Chris's research interests focus on health services for people with cancer as well as access to prevention and screening for people at risk of cancer. He has a deep interest in local and global disparities and has done work highlighting the need for equity particularly for minoritized groups in the US. He also conducts research in the Philippines and Southeast Asia, where he is from; his work in the region focuses on issues of cancer care access in lower-resource settings. He has published extensively in The Lancet, The Lancet Oncology, JAMA Oncology, Cancer, JCO Oncology Practice, JCO Global Oncology, and others.

With the PCR collaboration, Chris hopes to further our understanding of the mechanisms that underlie inequities in care, such that interventions may be better designed to improve access for those who need it the most.

The problem with clinical trials

Clinical trials are an important step in developing and testing new treatments.

How well medicines work and how safe they are can change depending on a person’s age, gender, ethnicity and more, so it is vital that clinical trials include a diverse range of participants. Black men are twice as likely to be diagnosed with prostate cancer compared to White men, and 2.5 times more likely to die from the disease. However, despite Black men being more likely to get it, they are under-represented in prostate cancer trials.

As a result, clinical trials do not account for the differences in benefits and/or side effects of treatments in Black men. This means that we don’t know whether treatments will work as well or if they could cause worse side effects in Black men compared to White men. There is also concern that Black men are more likely to decline or not complete their prostate cancer treatment.

1 in 4 Black men will be diagnosed with

prostate cancer

Robert, Jonathan and the team will educate healthcare professionals and make sure that they know how to support Black men through treatment. Ultimately, this will mean that Black men diagnosed with prostate cancer will be better supported to stick to and get the best from treatment.

The research project

The research team, led by Robert and Jonathan, will look through NHS records to see if there are any patterns showing if men from different ethnicities are more or less likely to choose and stick to different treatments. They also hope to expand on previous research that showed Black people are more likely to benefit from hormone therapy.

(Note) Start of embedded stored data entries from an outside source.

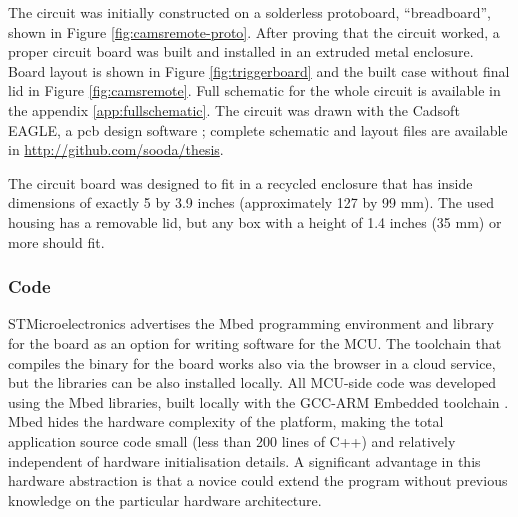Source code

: The circuit was initially constructed on a solderless protoboard, ``breadboard'', shown in Figure \ref{fig:camsremote-proto}.
After proving that the circuit worked, a proper circuit board was built and installed in an extruded metal enclosure.
Board layout is shown in Figure \ref{fig:triggerboard} and the built case without final lid in Figure \ref{fig:camsremote}.
Full schematic for the whole circuit is available in the appendix \ref{app:fullschematic}.
The circuit was drawn with the Cadsoft EAGLE, a pcb design software \cite{eaglepcb}; complete schematic and layout files are available in \url {http://github.com/sooda/thesis}.

The circuit board was designed to fit in a recycled enclosure that has inside dimensions of exactly 5 by 3.9 inches (approximately 127 by 99 mm).
The used housing has a removable lid, but any box with a height of 1.4 inches (35 mm) or more should fit.





\subsubsection{Code}

STMicroelectronics advertises the Mbed programming environment and library for the board as an option for writing software for the MCU. \cite{mbednucleo}
The toolchain that compiles the binary for the board works also via the browser in a cloud service, but the libraries can be also installed locally.
All MCU-side code was developed using the Mbed libraries, built locally with the GCC-ARM Embedded toolchain \cite{launchpad-gcc-arm}.
Mbed hides the hardware complexity of the platform, making the total application source code small (less than 200 lines of C++) and relatively independent of hardware initialisation details.
A significant advantage in this hardware abstraction is that a novice could extend the program without previous knowledge on the particular hardware architecture.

They will also conduct in-depth interviews and questionnaires with Black men diagnosed with prostate cancer to uncover what stops men from continuing with their treatment and how they could be better supported. They will develop targeted support specifically designed to help Black men with their prostate cancer treatment.

The researchers also aim to gain a better understanding of the most appropriate treatments for Black patients. This would mean that we can select treatments for patients to ensure the best outcomes and fewer side effects.

Overall, this study will promote a greater understanding of the systemic barriers to care faced by Black men, including socioeconomic and cultural factors. The team hope to identify key points which lead to poorer engagement of ethnic minorities in healthcare and encourage better outcomes for them.